-- Aim of the exercise --
Scan the records for the string "https"; copy each line where it occurs.
*****
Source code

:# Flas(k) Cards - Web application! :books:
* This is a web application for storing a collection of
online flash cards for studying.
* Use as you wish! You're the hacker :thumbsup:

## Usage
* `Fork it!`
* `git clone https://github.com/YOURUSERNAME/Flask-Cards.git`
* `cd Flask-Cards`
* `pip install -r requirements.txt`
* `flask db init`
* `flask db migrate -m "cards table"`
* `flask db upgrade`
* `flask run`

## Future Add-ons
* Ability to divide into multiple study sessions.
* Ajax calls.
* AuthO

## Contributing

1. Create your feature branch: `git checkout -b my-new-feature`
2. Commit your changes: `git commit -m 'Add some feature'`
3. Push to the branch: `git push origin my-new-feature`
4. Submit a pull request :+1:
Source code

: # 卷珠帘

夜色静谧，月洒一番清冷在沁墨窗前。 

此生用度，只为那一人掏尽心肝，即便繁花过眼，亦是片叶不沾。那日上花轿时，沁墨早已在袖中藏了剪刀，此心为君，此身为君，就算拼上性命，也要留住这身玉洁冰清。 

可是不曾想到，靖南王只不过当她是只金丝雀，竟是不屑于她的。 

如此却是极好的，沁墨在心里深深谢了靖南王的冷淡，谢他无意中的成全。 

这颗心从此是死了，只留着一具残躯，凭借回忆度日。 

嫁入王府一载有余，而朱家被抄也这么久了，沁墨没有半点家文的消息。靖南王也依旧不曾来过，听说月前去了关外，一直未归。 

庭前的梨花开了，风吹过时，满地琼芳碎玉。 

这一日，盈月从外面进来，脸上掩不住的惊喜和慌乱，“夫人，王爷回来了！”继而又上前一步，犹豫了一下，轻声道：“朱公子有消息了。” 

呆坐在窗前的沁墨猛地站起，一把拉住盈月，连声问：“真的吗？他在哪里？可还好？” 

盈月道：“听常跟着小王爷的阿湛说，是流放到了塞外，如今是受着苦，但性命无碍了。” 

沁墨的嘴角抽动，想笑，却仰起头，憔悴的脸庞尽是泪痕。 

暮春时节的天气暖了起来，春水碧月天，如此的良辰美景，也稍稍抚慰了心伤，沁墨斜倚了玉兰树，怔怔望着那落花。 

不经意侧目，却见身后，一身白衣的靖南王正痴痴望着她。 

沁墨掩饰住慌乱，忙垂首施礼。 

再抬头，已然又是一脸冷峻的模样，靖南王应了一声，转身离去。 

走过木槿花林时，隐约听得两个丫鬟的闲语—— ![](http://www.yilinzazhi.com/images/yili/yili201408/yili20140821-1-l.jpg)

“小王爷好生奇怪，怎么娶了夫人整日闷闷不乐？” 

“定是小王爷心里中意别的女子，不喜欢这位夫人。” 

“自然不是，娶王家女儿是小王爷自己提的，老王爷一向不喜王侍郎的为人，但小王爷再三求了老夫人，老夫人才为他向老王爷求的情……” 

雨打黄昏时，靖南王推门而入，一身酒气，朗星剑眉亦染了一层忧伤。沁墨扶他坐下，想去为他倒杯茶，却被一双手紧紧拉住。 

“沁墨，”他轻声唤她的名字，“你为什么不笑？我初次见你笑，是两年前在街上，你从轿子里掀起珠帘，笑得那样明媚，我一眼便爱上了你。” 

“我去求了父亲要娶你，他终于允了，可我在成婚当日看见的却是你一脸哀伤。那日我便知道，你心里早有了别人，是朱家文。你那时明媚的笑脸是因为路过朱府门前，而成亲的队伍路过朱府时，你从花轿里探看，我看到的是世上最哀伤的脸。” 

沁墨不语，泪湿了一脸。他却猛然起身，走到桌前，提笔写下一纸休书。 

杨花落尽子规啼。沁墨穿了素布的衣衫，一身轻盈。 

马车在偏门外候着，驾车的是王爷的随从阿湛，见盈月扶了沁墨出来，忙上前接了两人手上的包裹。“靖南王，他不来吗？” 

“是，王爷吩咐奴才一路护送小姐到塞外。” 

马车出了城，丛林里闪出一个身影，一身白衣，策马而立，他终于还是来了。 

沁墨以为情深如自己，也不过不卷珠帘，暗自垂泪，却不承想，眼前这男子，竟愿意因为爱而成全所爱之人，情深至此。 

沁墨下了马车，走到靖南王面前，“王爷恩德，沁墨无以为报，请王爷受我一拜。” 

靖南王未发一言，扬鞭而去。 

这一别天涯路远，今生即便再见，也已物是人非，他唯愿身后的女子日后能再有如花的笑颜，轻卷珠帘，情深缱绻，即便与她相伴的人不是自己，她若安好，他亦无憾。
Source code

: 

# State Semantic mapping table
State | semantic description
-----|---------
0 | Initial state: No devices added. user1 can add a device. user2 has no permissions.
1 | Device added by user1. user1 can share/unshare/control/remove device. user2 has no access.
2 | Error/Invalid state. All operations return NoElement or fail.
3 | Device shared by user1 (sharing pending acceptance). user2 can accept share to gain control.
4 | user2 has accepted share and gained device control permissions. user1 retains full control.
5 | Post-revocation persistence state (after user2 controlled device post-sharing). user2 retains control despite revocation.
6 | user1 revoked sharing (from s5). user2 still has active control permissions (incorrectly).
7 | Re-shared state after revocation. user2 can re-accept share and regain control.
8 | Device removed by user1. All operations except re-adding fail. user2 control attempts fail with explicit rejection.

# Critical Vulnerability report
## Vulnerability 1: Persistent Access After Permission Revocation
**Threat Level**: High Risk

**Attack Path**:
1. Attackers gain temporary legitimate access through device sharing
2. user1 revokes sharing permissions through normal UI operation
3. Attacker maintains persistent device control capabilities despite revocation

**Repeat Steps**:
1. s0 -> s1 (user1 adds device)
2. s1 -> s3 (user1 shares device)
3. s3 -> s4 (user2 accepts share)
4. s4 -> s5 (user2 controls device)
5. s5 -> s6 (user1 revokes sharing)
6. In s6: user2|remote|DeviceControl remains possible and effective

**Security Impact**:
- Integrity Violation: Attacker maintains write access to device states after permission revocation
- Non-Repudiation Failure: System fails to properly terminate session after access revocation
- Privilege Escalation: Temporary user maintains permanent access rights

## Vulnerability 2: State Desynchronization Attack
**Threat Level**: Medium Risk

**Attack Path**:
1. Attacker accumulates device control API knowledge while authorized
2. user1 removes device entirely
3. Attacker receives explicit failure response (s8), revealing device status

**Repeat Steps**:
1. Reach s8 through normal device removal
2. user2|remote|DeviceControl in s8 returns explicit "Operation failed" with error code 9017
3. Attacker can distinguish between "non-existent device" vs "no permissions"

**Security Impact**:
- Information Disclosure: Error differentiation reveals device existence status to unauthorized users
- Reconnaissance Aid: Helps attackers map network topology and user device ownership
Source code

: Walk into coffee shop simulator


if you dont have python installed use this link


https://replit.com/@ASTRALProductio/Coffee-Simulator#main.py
*****
-- Solution for this exercise --
* `git clone https://github.com/YOURUSERNAME/Flask-Cards.git`
https://replit.com/@ASTRALProductio/Coffee-Simulator#main.py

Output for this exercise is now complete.